Loss of Global Competitiveness
Countries like Vietnam, Malaysia, and even Indonesia are catching up — offering better value, talent, and innovation ecosystems without Singapore’s high property distortions.
> Prediction: Regional HQs will begin moving. Singapore may lose its edge in finance, tech, and logistics unless reforms are made.
A Moral Reckoning: Who Will Be Left Holding the Bag?
When the social fabric frays, the people suffer. But those who engineered this system— the ministers, top civil servants, and elite class—will retire to Good Class Bungalows, shielded by the very wealth structure they created.
Meanwhile, average Singaporeans will live with:
• Shrinking retirement adequacy
• Elderly poverty
• Limited social mobility for their children
• Mental and financial burnout
This is not just unsustainable. It is immoral.
The PAP of Old vs the PAP of Today
The PAP of old—under Lee Kuan Yew—built institutions with a 50-year view. They asked: What will life be like for Singaporeans decades from now?

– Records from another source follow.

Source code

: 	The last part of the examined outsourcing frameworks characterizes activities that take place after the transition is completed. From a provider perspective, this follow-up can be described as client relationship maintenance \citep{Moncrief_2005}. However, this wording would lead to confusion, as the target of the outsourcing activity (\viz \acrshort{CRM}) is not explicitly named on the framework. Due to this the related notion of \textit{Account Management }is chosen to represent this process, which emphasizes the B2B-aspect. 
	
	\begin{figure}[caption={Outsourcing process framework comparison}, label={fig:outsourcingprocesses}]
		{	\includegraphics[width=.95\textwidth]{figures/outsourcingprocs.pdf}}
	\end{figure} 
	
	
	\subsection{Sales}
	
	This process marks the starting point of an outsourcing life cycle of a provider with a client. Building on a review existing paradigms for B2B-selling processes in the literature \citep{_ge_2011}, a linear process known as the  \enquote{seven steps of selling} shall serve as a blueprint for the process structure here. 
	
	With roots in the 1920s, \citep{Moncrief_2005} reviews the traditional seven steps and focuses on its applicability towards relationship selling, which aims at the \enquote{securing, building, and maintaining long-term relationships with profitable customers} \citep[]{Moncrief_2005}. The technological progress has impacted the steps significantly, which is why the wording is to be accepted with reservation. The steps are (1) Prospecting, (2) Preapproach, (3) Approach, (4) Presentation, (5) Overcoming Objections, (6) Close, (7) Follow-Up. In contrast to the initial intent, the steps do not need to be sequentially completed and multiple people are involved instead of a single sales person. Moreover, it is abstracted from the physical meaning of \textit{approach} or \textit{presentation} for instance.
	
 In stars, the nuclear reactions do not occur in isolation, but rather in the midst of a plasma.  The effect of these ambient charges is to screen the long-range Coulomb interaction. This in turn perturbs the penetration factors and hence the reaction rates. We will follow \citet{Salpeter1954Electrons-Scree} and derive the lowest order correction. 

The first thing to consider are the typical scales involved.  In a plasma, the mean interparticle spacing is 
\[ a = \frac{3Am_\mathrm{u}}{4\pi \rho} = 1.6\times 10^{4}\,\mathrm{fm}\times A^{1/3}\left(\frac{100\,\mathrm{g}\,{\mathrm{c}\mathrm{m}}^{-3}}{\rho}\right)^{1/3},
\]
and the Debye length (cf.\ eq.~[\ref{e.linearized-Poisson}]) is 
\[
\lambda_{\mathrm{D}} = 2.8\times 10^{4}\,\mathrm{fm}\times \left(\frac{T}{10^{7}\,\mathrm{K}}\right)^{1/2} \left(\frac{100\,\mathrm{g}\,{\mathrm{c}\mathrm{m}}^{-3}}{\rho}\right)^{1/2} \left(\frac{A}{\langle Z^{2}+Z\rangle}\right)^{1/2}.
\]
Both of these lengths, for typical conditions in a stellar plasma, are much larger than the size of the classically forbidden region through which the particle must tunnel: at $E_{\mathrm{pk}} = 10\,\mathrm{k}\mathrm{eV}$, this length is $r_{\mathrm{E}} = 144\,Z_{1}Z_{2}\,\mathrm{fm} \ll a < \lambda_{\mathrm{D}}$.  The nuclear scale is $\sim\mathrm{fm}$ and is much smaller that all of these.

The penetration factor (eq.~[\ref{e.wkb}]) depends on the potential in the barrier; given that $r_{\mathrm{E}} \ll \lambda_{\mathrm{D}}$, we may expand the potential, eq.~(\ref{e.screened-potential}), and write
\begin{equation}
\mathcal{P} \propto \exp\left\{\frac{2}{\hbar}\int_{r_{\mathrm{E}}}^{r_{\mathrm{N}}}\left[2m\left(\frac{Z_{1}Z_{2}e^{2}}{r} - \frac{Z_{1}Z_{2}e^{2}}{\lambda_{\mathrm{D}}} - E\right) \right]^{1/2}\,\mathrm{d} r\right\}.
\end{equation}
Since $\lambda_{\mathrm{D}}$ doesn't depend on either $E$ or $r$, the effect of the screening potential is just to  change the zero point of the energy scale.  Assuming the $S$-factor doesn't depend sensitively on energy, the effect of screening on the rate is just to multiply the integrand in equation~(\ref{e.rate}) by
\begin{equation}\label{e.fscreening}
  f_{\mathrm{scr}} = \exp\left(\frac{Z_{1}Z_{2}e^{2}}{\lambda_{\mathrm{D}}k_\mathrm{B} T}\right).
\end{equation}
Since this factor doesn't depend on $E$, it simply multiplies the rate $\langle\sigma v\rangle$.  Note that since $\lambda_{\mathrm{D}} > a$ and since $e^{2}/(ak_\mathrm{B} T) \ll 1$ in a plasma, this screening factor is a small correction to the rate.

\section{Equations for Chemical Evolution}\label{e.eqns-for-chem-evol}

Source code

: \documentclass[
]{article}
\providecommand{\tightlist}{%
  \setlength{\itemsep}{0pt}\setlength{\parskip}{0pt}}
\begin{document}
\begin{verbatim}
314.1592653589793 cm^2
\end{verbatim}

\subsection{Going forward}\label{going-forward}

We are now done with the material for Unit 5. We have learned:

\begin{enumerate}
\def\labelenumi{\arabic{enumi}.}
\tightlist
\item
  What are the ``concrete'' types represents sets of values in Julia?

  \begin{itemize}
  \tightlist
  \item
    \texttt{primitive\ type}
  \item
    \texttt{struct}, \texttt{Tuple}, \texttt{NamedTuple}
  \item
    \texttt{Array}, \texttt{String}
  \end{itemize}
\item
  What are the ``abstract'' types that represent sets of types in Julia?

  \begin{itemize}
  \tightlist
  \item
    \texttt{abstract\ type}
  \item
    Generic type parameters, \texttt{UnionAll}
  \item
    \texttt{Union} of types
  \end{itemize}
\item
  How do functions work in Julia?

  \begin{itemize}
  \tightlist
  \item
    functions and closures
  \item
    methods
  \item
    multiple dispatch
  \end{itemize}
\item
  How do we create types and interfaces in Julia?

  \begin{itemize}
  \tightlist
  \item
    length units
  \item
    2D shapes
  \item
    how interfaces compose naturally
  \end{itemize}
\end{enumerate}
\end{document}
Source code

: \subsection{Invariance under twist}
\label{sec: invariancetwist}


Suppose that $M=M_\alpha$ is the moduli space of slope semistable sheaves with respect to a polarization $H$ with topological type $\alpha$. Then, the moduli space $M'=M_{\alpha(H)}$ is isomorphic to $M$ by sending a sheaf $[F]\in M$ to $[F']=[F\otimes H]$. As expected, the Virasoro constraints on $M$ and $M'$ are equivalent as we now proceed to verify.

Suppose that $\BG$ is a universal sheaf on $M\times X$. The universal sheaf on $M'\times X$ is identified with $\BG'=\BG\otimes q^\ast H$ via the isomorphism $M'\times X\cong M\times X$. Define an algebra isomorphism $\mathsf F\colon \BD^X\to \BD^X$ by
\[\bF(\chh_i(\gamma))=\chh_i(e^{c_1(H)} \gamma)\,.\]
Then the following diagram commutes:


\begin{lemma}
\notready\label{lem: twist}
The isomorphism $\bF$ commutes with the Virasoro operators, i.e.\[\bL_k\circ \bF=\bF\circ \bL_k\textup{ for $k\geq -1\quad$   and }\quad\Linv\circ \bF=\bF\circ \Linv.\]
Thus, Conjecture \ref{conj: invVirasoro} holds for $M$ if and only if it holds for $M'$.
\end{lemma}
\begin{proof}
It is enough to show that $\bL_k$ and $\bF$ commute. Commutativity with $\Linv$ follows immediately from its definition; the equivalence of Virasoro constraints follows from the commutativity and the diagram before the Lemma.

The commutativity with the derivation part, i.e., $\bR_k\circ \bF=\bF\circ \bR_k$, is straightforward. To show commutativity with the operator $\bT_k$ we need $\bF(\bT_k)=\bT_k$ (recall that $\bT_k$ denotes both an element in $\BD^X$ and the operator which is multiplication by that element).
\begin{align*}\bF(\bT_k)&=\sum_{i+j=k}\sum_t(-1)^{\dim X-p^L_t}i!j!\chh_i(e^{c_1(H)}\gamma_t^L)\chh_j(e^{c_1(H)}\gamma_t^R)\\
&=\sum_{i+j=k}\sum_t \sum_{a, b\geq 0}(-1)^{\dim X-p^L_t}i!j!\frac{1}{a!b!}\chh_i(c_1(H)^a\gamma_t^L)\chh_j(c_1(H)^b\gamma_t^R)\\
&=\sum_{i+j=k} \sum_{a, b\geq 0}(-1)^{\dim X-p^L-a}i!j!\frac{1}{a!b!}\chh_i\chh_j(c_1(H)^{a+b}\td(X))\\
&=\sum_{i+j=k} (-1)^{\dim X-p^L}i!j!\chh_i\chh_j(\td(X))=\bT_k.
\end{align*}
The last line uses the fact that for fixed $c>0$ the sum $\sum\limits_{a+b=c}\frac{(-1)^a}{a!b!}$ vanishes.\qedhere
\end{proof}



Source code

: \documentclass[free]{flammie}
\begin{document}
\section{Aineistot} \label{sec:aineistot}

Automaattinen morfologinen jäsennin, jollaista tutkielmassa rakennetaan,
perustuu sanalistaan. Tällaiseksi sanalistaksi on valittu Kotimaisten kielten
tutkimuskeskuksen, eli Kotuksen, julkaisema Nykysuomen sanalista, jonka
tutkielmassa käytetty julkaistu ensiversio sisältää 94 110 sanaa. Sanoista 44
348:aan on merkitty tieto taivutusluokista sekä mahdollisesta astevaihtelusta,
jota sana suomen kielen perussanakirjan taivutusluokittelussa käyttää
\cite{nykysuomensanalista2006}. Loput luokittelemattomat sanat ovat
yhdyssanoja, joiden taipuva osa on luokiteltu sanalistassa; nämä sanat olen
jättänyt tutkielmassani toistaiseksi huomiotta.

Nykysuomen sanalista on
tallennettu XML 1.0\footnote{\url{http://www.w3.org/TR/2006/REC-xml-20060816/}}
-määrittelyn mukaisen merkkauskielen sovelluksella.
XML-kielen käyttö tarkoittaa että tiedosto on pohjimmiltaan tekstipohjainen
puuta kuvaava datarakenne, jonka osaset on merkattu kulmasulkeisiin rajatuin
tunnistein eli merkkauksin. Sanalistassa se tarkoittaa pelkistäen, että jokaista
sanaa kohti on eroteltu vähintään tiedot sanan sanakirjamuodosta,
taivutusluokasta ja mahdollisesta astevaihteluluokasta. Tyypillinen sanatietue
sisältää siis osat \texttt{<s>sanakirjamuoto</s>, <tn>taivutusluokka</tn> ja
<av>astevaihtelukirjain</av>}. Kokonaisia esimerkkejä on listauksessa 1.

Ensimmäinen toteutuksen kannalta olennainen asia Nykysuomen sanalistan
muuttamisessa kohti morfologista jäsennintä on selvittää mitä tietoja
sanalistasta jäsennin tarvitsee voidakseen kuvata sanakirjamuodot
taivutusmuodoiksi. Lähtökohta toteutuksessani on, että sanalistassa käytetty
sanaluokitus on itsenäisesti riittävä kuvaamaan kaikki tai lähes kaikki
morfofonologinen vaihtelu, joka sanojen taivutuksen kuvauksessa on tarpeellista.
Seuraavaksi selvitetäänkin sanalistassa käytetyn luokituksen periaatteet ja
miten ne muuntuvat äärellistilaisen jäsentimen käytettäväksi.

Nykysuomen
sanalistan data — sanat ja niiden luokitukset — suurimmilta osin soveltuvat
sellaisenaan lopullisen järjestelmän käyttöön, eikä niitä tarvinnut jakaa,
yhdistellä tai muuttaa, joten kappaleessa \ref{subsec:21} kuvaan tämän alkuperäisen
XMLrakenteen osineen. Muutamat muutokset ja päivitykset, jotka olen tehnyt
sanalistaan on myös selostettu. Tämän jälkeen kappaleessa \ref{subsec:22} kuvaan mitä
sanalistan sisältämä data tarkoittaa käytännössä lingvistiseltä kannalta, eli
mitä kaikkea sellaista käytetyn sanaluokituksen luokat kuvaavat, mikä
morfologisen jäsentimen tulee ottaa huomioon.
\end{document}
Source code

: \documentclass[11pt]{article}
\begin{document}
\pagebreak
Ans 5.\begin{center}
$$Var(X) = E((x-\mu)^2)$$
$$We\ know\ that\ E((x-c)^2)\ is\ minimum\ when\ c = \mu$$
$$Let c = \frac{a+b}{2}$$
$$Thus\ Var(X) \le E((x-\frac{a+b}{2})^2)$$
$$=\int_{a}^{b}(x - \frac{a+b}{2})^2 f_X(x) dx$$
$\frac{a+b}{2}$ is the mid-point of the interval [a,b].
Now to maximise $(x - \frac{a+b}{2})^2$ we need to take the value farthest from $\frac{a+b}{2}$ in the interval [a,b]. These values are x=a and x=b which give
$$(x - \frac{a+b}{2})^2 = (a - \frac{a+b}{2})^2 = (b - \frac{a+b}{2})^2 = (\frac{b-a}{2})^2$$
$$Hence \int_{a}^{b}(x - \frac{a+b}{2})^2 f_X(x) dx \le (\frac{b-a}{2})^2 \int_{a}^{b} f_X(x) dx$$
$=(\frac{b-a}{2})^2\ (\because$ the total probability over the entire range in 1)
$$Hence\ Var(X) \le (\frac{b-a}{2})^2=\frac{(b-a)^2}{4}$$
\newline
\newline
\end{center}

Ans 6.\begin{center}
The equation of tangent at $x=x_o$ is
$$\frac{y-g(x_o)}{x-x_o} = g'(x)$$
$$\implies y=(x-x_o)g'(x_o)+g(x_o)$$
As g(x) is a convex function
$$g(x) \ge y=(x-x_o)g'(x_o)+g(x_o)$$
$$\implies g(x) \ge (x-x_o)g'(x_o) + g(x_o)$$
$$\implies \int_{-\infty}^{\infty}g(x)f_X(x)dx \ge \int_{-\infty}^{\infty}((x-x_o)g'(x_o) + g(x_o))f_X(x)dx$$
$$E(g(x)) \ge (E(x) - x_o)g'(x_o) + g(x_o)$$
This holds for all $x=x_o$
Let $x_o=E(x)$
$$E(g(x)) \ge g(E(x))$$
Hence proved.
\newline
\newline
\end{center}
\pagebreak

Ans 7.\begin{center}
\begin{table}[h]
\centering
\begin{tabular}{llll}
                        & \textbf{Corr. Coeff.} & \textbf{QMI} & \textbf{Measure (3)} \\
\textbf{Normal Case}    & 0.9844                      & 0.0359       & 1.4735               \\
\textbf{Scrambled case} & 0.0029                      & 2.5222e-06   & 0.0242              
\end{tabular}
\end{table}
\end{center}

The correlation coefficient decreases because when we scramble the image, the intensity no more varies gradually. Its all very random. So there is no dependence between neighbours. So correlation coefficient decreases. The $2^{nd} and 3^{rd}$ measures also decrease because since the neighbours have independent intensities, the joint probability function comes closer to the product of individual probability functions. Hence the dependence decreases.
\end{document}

Today’s PAP looks only to the next GDP figure, the next economic report, or the next electoral calculation.
Singaporeans live across decades. But PAP’s leadership today governs quarter by quarter.
This short-termism is stripping the future from the next generation.
Conclusion: Reform or Collapse
Singapore cannot prosper by pushing its citizens to the financial brink while congratulating itself on GDP growth and city rankings.
To restore the Singapore Dream, the state must:
• Reform labour policy to prioritise local wage growth
• Decouple government revenue from land sales and rental extraction
• Rebuild affordability, dignity, and fairness into housing, healthcare, and education
• Govern with a 50-year view — not a 5-year KPI sheet
If we fail, then yes — Singapore may still look like a success story to the foreigner passing through.
But for those of us who live here, raise families here, and grow old here — the dream would have already died.